Quand les sciences sociales réfléchissent aux liens entre technologie, institutions et politique (…), leur premier réflexe est de s’appuyer sur Marx, si bien qu’elles perçoivent la technologie comme un moteur exogène dans l'histoire et considèrent les institutions et la politique comme de simples parties d’une "superstructure" qui s’adapte aux besoins et aux particularités de la technologie. Comme nous l'avons noté dans un billet que nous avons publié il y a environ un an, Marx résume bien cette visions des choses lorsqu’il affirme que "le moulin à bras vous donnera la société avec le suzerain ; le moulin à vapeur, la société avec le capitaliste industriel."

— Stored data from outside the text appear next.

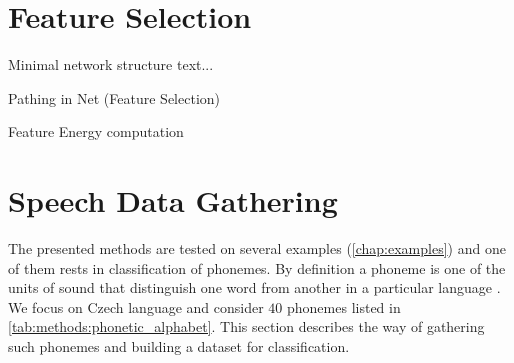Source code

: \section{Feature Selection} \label{sec:feature_selection}
Minimal network structure text...

Pathing in Net (Feature Selection)

Feature Energy computation

\newpage
\section{Speech Data Gathering} \label{sec:speech_data_gathering}
The presented methods are tested on several examples (\cref{chap:examples}) and one of them rests in classification of phonemes. By definition a phoneme is one of the units of sound that distinguish one word from another in a particular language \citep{wiki:mnist}. We focus on Czech language and consider $ 40 $ phonemes listed in \cref{tab:methods:phonetic_alphabet}. This section describes the way of gathering such phonemes and building a dataset for classification.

Nous avons également noté que cette conception entre sérieusement en conflit avec les faits, par exemple ceux relevés par l'historien Marc Bloch dans son ouvrage Land and Work in Medieval Europe. En effet, le développement de ces technologies (comme pour d'autres technologies) a été endogène et a répondu aux incitations que la politique a en partie contribué à façonner.

L'histoire est en fait pleine d'exemples éloquents montrant comment la technologie répond à la politique. Après la chute de l'Empire romain, la technologie romaine a stagné, puis disparu dans une grande partie de l'Europe, non pas parce qu’elle avait atteint une certaine barrière technologique naturelle, mais parce que la politique (que ce soit celle menée au sein de l'Empire romain ou bien celle menée au sein de la structure européenne fragmentée des régimes politiques) qui a émergé après l'effondrement n’a créé aucune incitation pour le progrès technique, ni même pour l'utilisation des technologies existantes.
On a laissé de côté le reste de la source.